From: Linus Torvalds <torvalds@linux-foundation•org>
To: Thomas Gleixner <tglx@linutronix•de>
Cc: Andrew Morton <akpm@linux-foundation•org>,
Stephen Rothwell <sfr@canb•auug.org.au>,
linux-next@vger•kernel.org, LKML <linux-kernel@vger•kernel.org>,
Yinghai Lu <yhlu.kernel@gmail•com>,
Ivan Kokshaysky <ink@jurassic•park.msu.ru>,
Jesse Barnes <jbarnes@virtuousgeek•org>,
netdev@vger•kernel.org, Al Viro <viro@zeniv•linux.org.uk>,
"Eric W. Biederman" <ebiederm@xmission•com>,
David Woodhouse <dwmw2@infradead•org>,
Sam Ravnborg <sam@ravnborg•org>,
john stultz <johnstul@us•ibm.com>
Subject: Re: linux-next: Tree for September 3
Date: Thu, 4 Sep 2008 16:17:01 -0700 (PDT) [thread overview]
Message-ID: <alpine.LFD.1.10.0809041554050.3117@nehalem.linux-foundation.org> (raw)
In-Reply-To: <alpine.LFD.1.10.0809050041520.3243@apollo.tec.linutronix.de>
On Fri, 5 Sep 2008, Thomas Gleixner wrote:
>
> > BUG: unable to handle kernel NULL pointer dereference at 00000040
> > IP: [<c0126e7f>] get_next_timer_interrupt+0xe9/0x1ab
>
> Cute, NULL pointer in the timer check code. Can you please addr2line
> the exact code line or upload the vmlinux somewhere ?
Use "scrips/decodecode" (with AFLAGS=--32 since this is x86-32). It shows
(after some cleanup and editing):
3: 89 f1 mov %esi,%ecx
5: 89 5d d0 mov %ebx,-0x30(%ebp)
8: 8b 45 d0 mov -0x30(%ebp),%eax
b: 89 d3 mov %edx,%ebx
d: 8d 04 c8 lea (%eax,%ecx,8),%eax
10: 89 45 d8 mov %eax,-0x28(%ebp)
13: 8b 00 mov (%eax),%eax
15: eb 14 jmp 0x2b ----------------------+
17: 8b 40 08 mov 0x8(%eax),%eax <--------+ |
1a: bb 01 00 00 00 mov $0x1,%ebx | |
1f: 3b 45 cc cmp -0x34(%ebp),%eax | |
22: 0f 49 45 cc cmovns -0x34(%ebp),%eax | |
26: 89 45 cc mov %eax,-0x34(%ebp) | |
29: 89 d0 mov %edx,%eax | |
*** 2b: 8b 10 mov (%eax),%edx | <-+
2d: 0f 18 02 prefetchnta (%edx) |
30: 90 nop |
31: 3b 45 d8 cmp -0x28(%ebp),%eax |
34: 75 e1 jne 17 ---------------------+
36: 85 db test %ebx,%ebx
38: 89 da mov %ebx,%edx
3a: 74 0c je 0x48
3c: 85 f6 test %esi,%esi
3e: 74 04 je 0x44
and that "prefetchnta" is a dead giveaway: it's a "list_for_each_entry()"

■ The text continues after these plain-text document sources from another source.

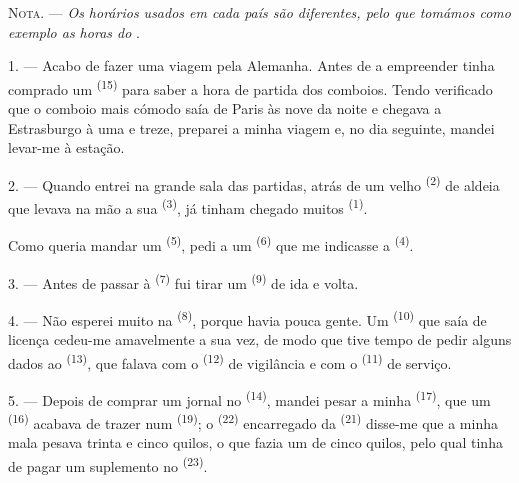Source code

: %

\VUsaut{4.0mm}
\VUsaut{2.4mm}
\VUsaut{3.4mm}
\textsc{Nota.} --- \textit{Os horários usados em cada país são
diferentes, pelo que tomámos como exemplo as horas do} .

1. --- Acabo de fazer uma viagem pela Alemanha. Antes de a empreender
tinha comprado um  \textsuperscript{(15)} para saber a
hora de partida dos comboios. Tendo verificado que o comboio mais cómodo
saía de Paris às nove da noite e chegava a Estrasburgo à uma e treze,
preparei a minha viagem e, no dia seguinte, mandei levar-me à estação.

2. --- Quando entrei na grande sala das partidas, atrás de um velho
 \textsuperscript{(2)} de aldeia que levava na mão a sua  \textsuperscript{(3)}, já tinham chegado muitos 
\textsuperscript{(1)}.

Como queria mandar um  \textsuperscript{(5)}, pedi a um
 \textsuperscript{(6)} que me indicasse a  \textsuperscript{(4)}.

3. --- Antes de passar à  \textsuperscript{(7)} fui tirar um
 \textsuperscript{(9)} de ida e volta.

4. --- Não esperei muito na  \textsuperscript{(8)}, porque havia
pouca gente. Um  \textsuperscript{(10)} que saía de licença cedeu-me
amavelmente a sua vez, de modo que tive tempo de pedir alguns dados ao
 \textsuperscript{(13)}, que falava com o
 \textsuperscript{(12)} de vigilância e com o 
\textsuperscript{(11)} de serviço.

\VUsaut{3.0mm}

5. --- Depois de comprar um jornal no 
\textsuperscript{(14)}, mandei pesar a minha  \textsuperscript{(17)}, que
um  \textsuperscript{(16)} acabava de trazer num 
\textsuperscript{(19)}; o  \textsuperscript{(22)} encarregado da
 \textsuperscript{(21)} disse-me que a minha mala pesava trinta e
cinco quilos, o que fazia um  de cinco quilos, pelo qual
tinha de pagar um suplemento no 
\textsuperscript{(23)}.

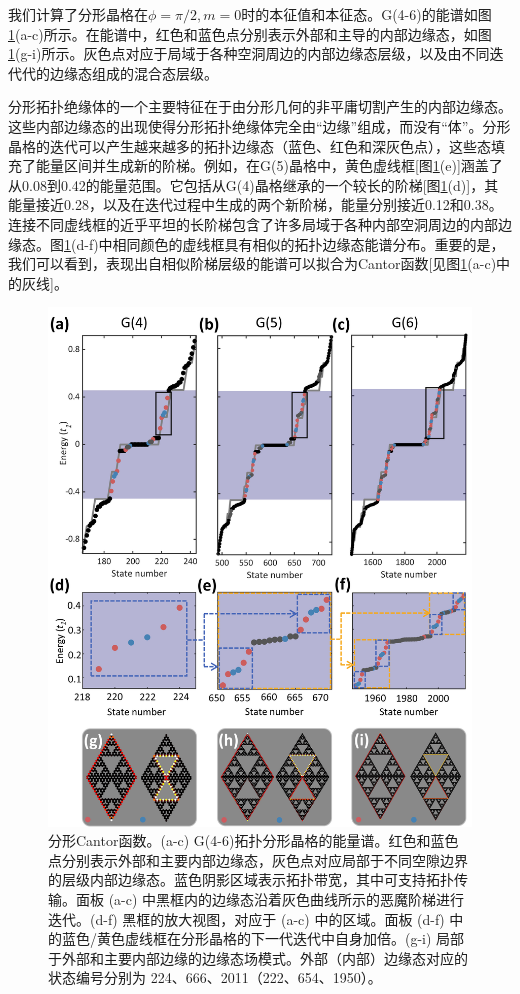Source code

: 我们计算了分形晶格在$\phi=\pi/2,m=0$时的本征值和本征态。G(4-6)的能谱如图\ref{fig:DevStair}(a-c)所示。在能谱中，红色和蓝色点分别表示外部和主导的内部边缘态，如图\ref{fig:DevStair}(g-i)所示。灰色点对应于局域于各种空洞周边的内部边缘态层级，以及由不同迭代代的边缘态组成的混合态层级。

分形拓扑绝缘体的一个主要特征在于由分形几何的非平庸切割产生的内部边缘态。这些内部边缘态的出现使得分形拓扑绝缘体完全由“边缘”组成，而没有“体”\cite{yang2020photonic,biesenthal2022fractal}。分形晶格的迭代可以产生越来越多的拓扑边缘态（蓝色、红色和深灰色点），这些态填充了能量区间并生成新的阶梯。例如，在G(5)晶格中，黄色虚线框[图\ref{fig:DevStair}(e)]涵盖了从0.08到0.42的能量范围。它包括从G(4)晶格继承的一个较长的阶梯[图\ref{fig:DevStair}(d)]，其能量接近0.28，以及在迭代过程中生成的两个新阶梯，能量分别接近0.12和0.38。连接不同虚线框的近乎平坦的长阶梯包含了许多局域于各种内部空洞周边的内部边缘态。图\ref{fig:DevStair}(d-f)中相同颜色的虚线框具有相似的拓扑边缘态能谱分布。重要的是，我们可以看到，表现出自相似阶梯层级的能谱可以拟合为Cantor函数\cite{Mandelbrot1982,bak1986devil}[见图\ref{fig:DevStair}(a-c)中的灰线]。 

\begin{figure}[htbp]
    \centering
    \includegraphics[width=0.65\linewidth]{figure/FracHaldTheo/DevStair.PNG}
    \caption{分形Cantor函数。(a-c) G(4-6)拓扑分形晶格的能量谱。红色和蓝色点分别表示外部和主要内部边缘态，灰色点对应局部于不同空隙边界的层级内部边缘态。蓝色阴影区域表示拓扑带宽，其中可支持拓扑传输。面板 (a-c) 中黑框内的边缘态沿着灰色曲线所示的恶魔阶梯进行迭代。(d-f) 黑框的放大视图，对应于 (a-c) 中的区域。面板 (d-f) 中的蓝色/黄色虚线框在分形晶格的下一代迭代中自身加倍。(g-i) 局部于外部和主要内部边缘的边缘态场模式。外部（内部）边缘态对应的状态编号分别为 224、666、2011（222、654、1950）。}
    \label{fig:DevStair}
\end{figure}

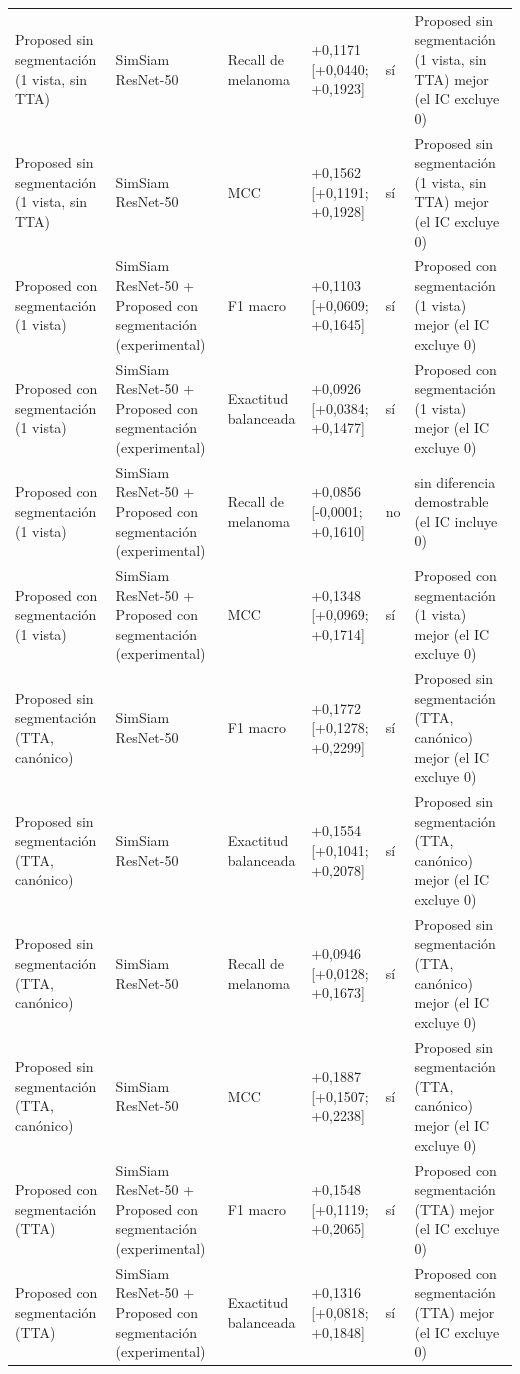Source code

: \begin{longtable}{@{}llllll@{}}
Proposed sin segmentación (1 vista, sin TTA) & SimSiam ResNet-50 & Recall de melanoma & +0,1171 [+0,0440; +0,1923] & sí & Proposed sin segmentación (1 vista, sin TTA) mejor (el IC excluye 0) \\
Proposed sin segmentación (1 vista, sin TTA) & SimSiam ResNet-50 & MCC & +0,1562 [+0,1191; +0,1928] & sí & Proposed sin segmentación (1 vista, sin TTA) mejor (el IC excluye 0) \\
Proposed con segmentación (1 vista) & SimSiam ResNet-50 + Proposed con segmentación (experimental) & F1 macro & +0,1103 [+0,0609; +0,1645] & sí & Proposed con segmentación (1 vista) mejor (el IC excluye 0) \\
Proposed con segmentación (1 vista) & SimSiam ResNet-50 + Proposed con segmentación (experimental) & Exactitud balanceada & +0,0926 [+0,0384; +0,1477] & sí & Proposed con segmentación (1 vista) mejor (el IC excluye 0) \\
Proposed con segmentación (1 vista) & SimSiam ResNet-50 + Proposed con segmentación (experimental) & Recall de melanoma & +0,0856 [-0,0001; +0,1610] & no & sin diferencia demostrable (el IC incluye 0) \\
Proposed con segmentación (1 vista) & SimSiam ResNet-50 + Proposed con segmentación (experimental) & MCC & +0,1348 [+0,0969; +0,1714] & sí & Proposed con segmentación (1 vista) mejor (el IC excluye 0) \\
Proposed sin segmentación (TTA, canónico) & SimSiam ResNet-50 & F1 macro & +0,1772 [+0,1278; +0,2299] & sí & Proposed sin segmentación (TTA, canónico) mejor (el IC excluye 0) \\
Proposed sin segmentación (TTA, canónico) & SimSiam ResNet-50 & Exactitud balanceada & +0,1554 [+0,1041; +0,2078] & sí & Proposed sin segmentación (TTA, canónico) mejor (el IC excluye 0) \\
Proposed sin segmentación (TTA, canónico) & SimSiam ResNet-50 & Recall de melanoma & +0,0946 [+0,0128; +0,1673] & sí & Proposed sin segmentación (TTA, canónico) mejor (el IC excluye 0) \\
Proposed sin segmentación (TTA, canónico) & SimSiam ResNet-50 & MCC & +0,1887 [+0,1507; +0,2238] & sí & Proposed sin segmentación (TTA, canónico) mejor (el IC excluye 0) \\
Proposed con segmentación (TTA) & SimSiam ResNet-50 + Proposed con segmentación (experimental) & F1 macro & +0,1548 [+0,1119; +0,2065] & sí & Proposed con segmentación (TTA) mejor (el IC excluye 0) \\
Proposed con segmentación (TTA) & SimSiam ResNet-50 + Proposed con segmentación (experimental) & Exactitud balanceada & +0,1316 [+0,0818; +0,1848] & sí & Proposed con segmentación (TTA) mejor (el IC excluye 0) \\

\end{longtable}
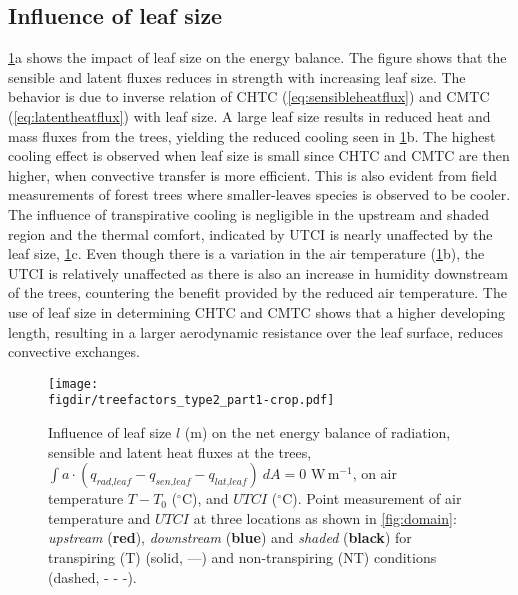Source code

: \subsection{Influence of leaf size}

\cref{fig:treefactorspart1}a shows the impact of leaf size on the energy balance. The figure shows that the sensible and latent fluxes reduces in strength with increasing leaf size. The behavior is due to inverse relation of CHTC (\cref{eq:sensibleheatflux}) and CMTC (\cref{eq:latentheatflux}) with leaf size. A large leaf size results in reduced heat and mass fluxes from the trees, yielding the reduced cooling seen in \cref{fig:treefactorspart1}b. The highest cooling effect is observed when leaf size is small since CHTC and CMTC are then higher, when convective transfer is more efficient. This is also evident from field measurements of forest trees where smaller-leaves species is observed to be cooler\citep{Leuzinger2007,Leuzinger2010}. The influence of transpirative cooling is negligible in the upstream and shaded region and the thermal comfort, indicated by UTCI is nearly unaffected by the leaf size, \cref{fig:treefactorspart1}c. Even though there is a variation in the air temperature (\cref{fig:treefactorspart1}b), the UTCI is relatively unaffected as there is also an increase in humidity downstream of the trees, countering the benefit provided by the reduced air temperature. The use of leaf size in determining CHTC and CMTC shows that a higher developing length, resulting in a larger aerodynamic resistance over the leaf surface, reduces convective exchanges.


	\begin{figure}[t]
	\centering
	\texttt{[image: \\figdir/treefactors\_type2\_part1-crop.pdf]}
	\caption{Influence of leaf size $l$ (m)  on the net energy balance of radiation, sensible and latent heat fluxes at the trees, $\int a \cdot (q_{\textit{rad,leaf}}-q_{\textit{sen,leaf}}-q_{\textit{lat,leaf}})\ dA = 0$ W\,m$^{-1}$,  on air temperature $T-T_0$ ($^{\circ}$C), and  $\textit{UTCI}$ ($^{\circ}$C). Point measurement of air temperature and $UTCI$ at three locations as shown in \cref{fig:domain}: \textit{upstream} ({\color{flatuidarkred}\textbf{red}}), \textit{downstream} ({\color{flatuidarkblue}\textbf{blue}}) and \textit{shaded} (\textbf{black}) for transpiring (T) (solid, ---) and non-transpiring (NT) conditions (dashed, - - -).}
	\label{fig:treefactorspart1}
	\end{figure}

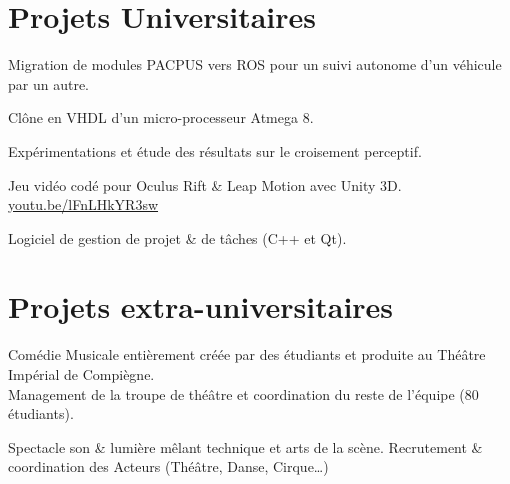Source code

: \documentclass[]{cv-template}
\begin{document}
\begin{minipage}[t]{0.65\textwidth}


\section{Projets Universitaires}
Migration de modules PACPUS vers ROS pour un suivi autonome d'un véhicule par un autre.


Clône en VHDL d'un micro-processeur Atmega 8.


Expérimentations et étude des résultats sur le croisement perceptif.


Jeu vidéo codé pour Oculus Rift \& Leap Motion avec Unity 3D. \\
\faCaretRight \href{youtu.be/lFnLHkYR3sw}{  youtu.be/lFnLHkYR3sw}


Logiciel de gestion de projet \& de tâches (C++ et Qt).

\section{Projets extra-universitaires}
Comédie Musicale entièrement créée par des étudiants et produite au Théâtre Impérial de Compiègne. \\
Management de la troupe de théâtre et coordination du reste de l'équipe (80 étudiants).


Spectacle son \& lumière mêlant technique et arts de la scène. Recrutement \& coordination des Acteurs (Théâtre, Danse, Cirque\ldots)
\sectionsep 

\end{minipage} 
\end{document}
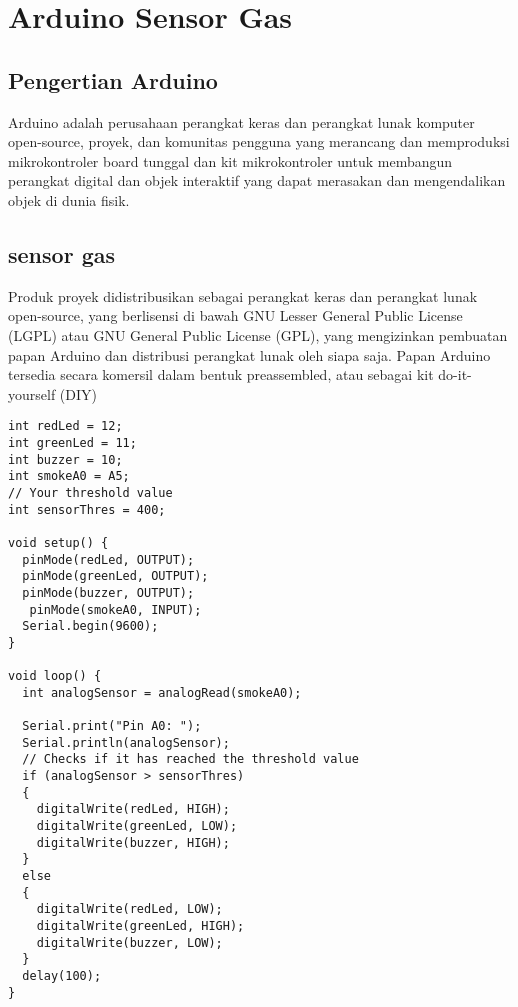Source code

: \section{Arduino Sensor Gas}
\subsection{Pengertian Arduino}
Arduino adalah perusahaan perangkat keras dan perangkat lunak komputer open-source, proyek, dan komunitas pengguna yang merancang dan memproduksi mikrokontroler board tunggal dan kit mikrokontroler untuk membangun perangkat digital dan objek interaktif yang dapat merasakan dan mengendalikan objek di dunia fisik.
\subsection{sensor gas}
Produk proyek didistribusikan sebagai perangkat keras dan perangkat lunak open-source, yang berlisensi di bawah GNU Lesser General Public License (LGPL) atau GNU General Public License (GPL), yang mengizinkan pembuatan papan Arduino dan distribusi perangkat lunak oleh siapa saja. Papan Arduino tersedia secara komersil dalam bentuk preassembled, atau sebagai kit do-it-yourself (DIY)\cite{kushner2011making}


\begin{verbatim}
int redLed = 12;
int greenLed = 11;
int buzzer = 10;
int smokeA0 = A5;
// Your threshold value
int sensorThres = 400;

void setup() {
  pinMode(redLed, OUTPUT);
  pinMode(greenLed, OUTPUT);
  pinMode(buzzer, OUTPUT);
   pinMode(smokeA0, INPUT);
  Serial.begin(9600);
}

void loop() {
  int analogSensor = analogRead(smokeA0);

  Serial.print("Pin A0: ");
  Serial.println(analogSensor);
  // Checks if it has reached the threshold value
  if (analogSensor > sensorThres)
  {
    digitalWrite(redLed, HIGH);
    digitalWrite(greenLed, LOW);
    digitalWrite(buzzer, HIGH);
  }
  else
  {
    digitalWrite(redLed, LOW);
    digitalWrite(greenLed, HIGH);
    digitalWrite(buzzer, LOW);
  }
  delay(100);
}
\end{verbatim}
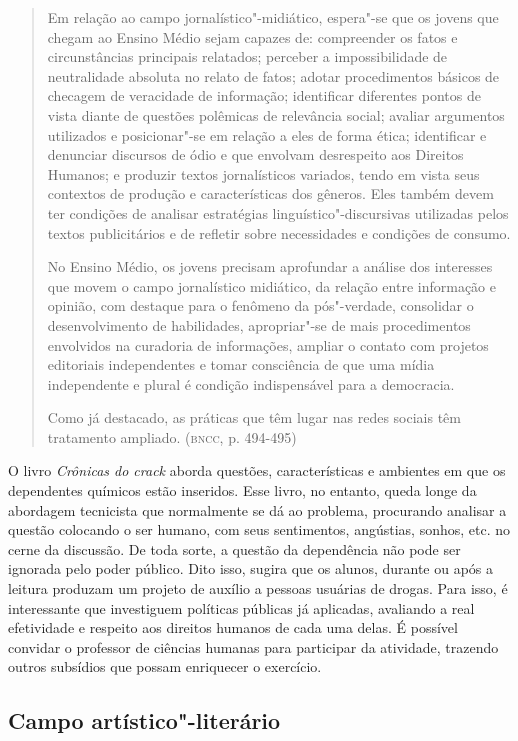 \documentclass{article}
\begin{document}
\begin{quote}
Em relação ao campo jornalístico"-midiático, espera"-se que os jovens
que chegam ao Ensino Médio sejam capazes de: compreender os fatos e
circunstâncias principais relatados; perceber a impossibilidade de
neutralidade absoluta no relato de fatos; adotar procedimentos básicos
de checagem de veracidade de informação; identificar diferentes pontos
de vista diante de questões polêmicas de relevância social; avaliar
argumentos utilizados e posicionar"-se em relação a eles de forma ética;
identificar e denunciar discursos de ódio e que envolvam desrespeito aos
Direitos Humanos; e produzir textos jornalísticos variados, tendo em
vista seus contextos de produção e características dos gêneros. Eles
também devem ter condições de analisar estratégias
linguístico"-discursivas utilizadas pelos textos publicitários e de
refletir sobre necessidades e condições de consumo.

No Ensino Médio, os jovens precisam aprofundar a análise dos interesses
que movem o campo jornalístico midiático, da relação entre informação e
opinião, com destaque para o fenômeno da pós"-verdade, consolidar o
desenvolvimento de habilidades, apropriar"-se de mais procedimentos
envolvidos na curadoria de informações, ampliar o contato com projetos
editoriais independentes e tomar consciência de que uma mídia
independente e plural é condição indispensável para a democracia.

Como já destacado, as práticas que têm lugar nas redes sociais têm
tratamento ampliado. (\textsc{bncc}, p. 494-495)
\end{quote}

O livro \emph{Crônicas do crack} aborda questões, características e
ambientes em que os dependentes químicos estão inseridos. Esse livro,
no entanto, queda longe da abordagem tecnicista que normalmente se dá
ao problema, procurando analisar a questão colocando o ser humano, com
seus sentimentos, angústias, sonhos, etc. no cerne da discussão. De
toda sorte, a questão da dependência não pode ser ignorada pelo poder
público. Dito isso, sugira que os alunos, durante ou após a leitura
produzam um projeto de auxílio a pessoas usuárias de drogas. Para
isso, é interessante que investiguem políticas públicas já aplicadas,
avaliando a real efetividade e respeito aos direitos humanos de cada
uma delas. É possível convidar o professor de ciências humanas para
participar da atividade, trazendo outros subsídios que possam
enriquecer o exercício.

\subsection{Campo artístico"-literário}
\end{document}
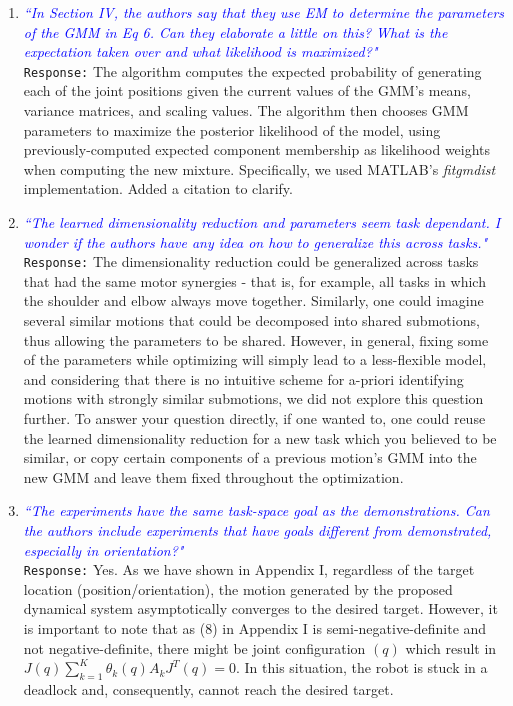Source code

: \documentclass{article}
\begin{document}
\begin{enumerate}
\item \textcolor{blue}{\textit{``In Section IV, the authors say that they use EM to determine the parameters of the GMM in Eq 6. Can
they elaborate a little on this? What is the expectation taken over and what likelihood is maximized?"}}\\
\texttt{Response:} \small The algorithm computes the expected probability of generating each of the joint positions given the current values of the GMM's means, variance matrices, and scaling values. The algorithm then chooses GMM parameters to maximize the posterior likelihood of the model, using previously-computed expected component membership as likelihood weights when computing the new mixture. Specifically, we used MATLAB's \textit{fitgmdist} implementation. Added a citation to clarify.\\

\item \textcolor{blue}{\textit{``The learned dimensionality reduction and parameters seem task dependant. I wonder if the authors
have any idea on how to generalize this across tasks."}}\\
\texttt{Response:} \small The dimensionality reduction could be generalized across tasks that had the same motor synergies - that is, for example, all tasks in which the shoulder and elbow always move together. Similarly, one could imagine several similar motions that could be decomposed into shared submotions, thus allowing the parameters to be shared. However, in general, fixing some of the parameters while optimizing will simply lead to a less-flexible model, and considering that there is no intuitive scheme for a-priori identifying motions with strongly similar submotions, we did not explore this question further. To answer your question directly, if one wanted to, one could reuse the learned dimensionality reduction for a new task which you believed to be similar, or copy certain components of a previous motion's GMM into the new GMM and leave them fixed throughout the optimization.\\

\item \textcolor{blue}{\textit{``The experiments have the same task-space goal as the
demonstrations. Can the authors include experiments that have goals
different from demonstrated, especially in orientation?"}}\\
\texttt{Response:} \small Yes. As we have shown in Appendix I, regardless of the target location (position/orientation), the motion generated by the proposed dynamical system asymptotically converges to the desired target. However, it is important to note that as (8) in Appendix I is semi-negative-definite and not negative-definite, there might be joint configuration $ (q )$ which result in $ J(q)\sum\limits_{k=1}^{K}\theta_k(q)A_kJ^T(q)=0 $. In this situation, the robot is stuck in a deadlock and, consequently, cannot reach the desired target. 


\end{enumerate}
\end{document}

loop. And looking at the registers:
> > Pid: 0, comm: swapper Not tainted (2.6.27-rc5 #18)
> > EIP: 0060:[<c0126e7f>] EFLAGS: 00010013 CPU: 0
> > EIP is at get_next_timer_interrupt+0xe9/0x1ab
> > EAX: 00000040 EBX: 00000001 ECX: 0000001d EDX: 00000040
> > ESI: 0000001d EDI: c05bc700 EBP: c0469f1c ESP: c0469ee4
> > DS: 007b ES: 007b FS: 0000 GS: 0000 SS: 0068
> > Process swapper (pid: 0, ti=c0468000 task=c04343c0 task.ti=c0468000)
> > Stack: ffff1cef c013cc1d c05bcf28 00000000 c05bd010 c05bc798 00ffff1d c05bcf28
> > c05bd128 c05bd328 c05bd528 00000000 b65eb8b3 0000000f c0469f4c c013816f
> > 00000000 b65c1f00 0000000f ffff1cef 00000046 00000096 c04b11c0 00000000
> > Call Trace:
> > [<c013cc1d>] ? __lock_acquire+0x671/0x6b7
> > [<c013816f>] ? tick_nohz_stop_sched_tick+0x13f/0x2ba
since %eax == %edx, it's not the first iteration through the loop.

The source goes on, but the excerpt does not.